*What you have to do*
Go through the records and give each one again exactly, omitting the images.
━━━━━ Records shown ━━━━━
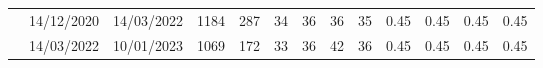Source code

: \begin{table}[]
\begin{tabular}{|c|cc|cc|cccc|cccc|}
                                      & \multicolumn{1}{c|}{14/12/2020}          & 14/03/2022        & \multicolumn{1}{c|}{1184}           & 287           & \multicolumn{1}{c|}{34}     & \multicolumn{1}{c|}{36}     & \multicolumn{1}{c|}{36}     & 35     & \multicolumn{1}{c|}{0.45}   & \multicolumn{1}{c|}{0.45}   & \multicolumn{1}{c|}{0.45}   & 0.45   \\ \cline{2-13} 
                                      & \multicolumn{1}{c|}{14/03/2022}          & 10/01/2023        & \multicolumn{1}{c|}{1069}           & 172           & \multicolumn{1}{c|}{33}     & \multicolumn{1}{c|}{36}     & \multicolumn{1}{c|}{42}     & 36     & \multicolumn{1}{c|}{0.45}   & \multicolumn{1}{c|}{0.45}   & \multicolumn{1}{c|}{0.45}   & 0.45   \\ \hline
\end{tabular}
\end{table}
━━━━━
*Answer section*
Source code

: \begin{table}[]
\begin{tabular}{|c|cc|cc|cccc|cccc|}
                                      & \multicolumn{1}{c|}{14/12/2020}          & 14/03/2022        & \multicolumn{1}{c|}{1184}           & 287           & \multicolumn{1}{c|}{34}     & \multicolumn{1}{c|}{36}     & \multicolumn{1}{c|}{36}     & 35     & \multicolumn{1}{c|}{0.45}   & \multicolumn{1}{c|}{0.45}   & \multicolumn{1}{c|}{0.45}   & 0.45   \\ \cline{2-13} 
                                      & \multicolumn{1}{c|}{14/03/2022}          & 10/01/2023        & \multicolumn{1}{c|}{1069}           & 172           & \multicolumn{1}{c|}{33}     & \multicolumn{1}{c|}{36}     & \multicolumn{1}{c|}{42}     & 36     & \multicolumn{1}{c|}{0.45}   & \multicolumn{1}{c|}{0.45}   & \multicolumn{1}{c|}{0.45}   & 0.45   \\ \hline
\end{tabular}
\end{table}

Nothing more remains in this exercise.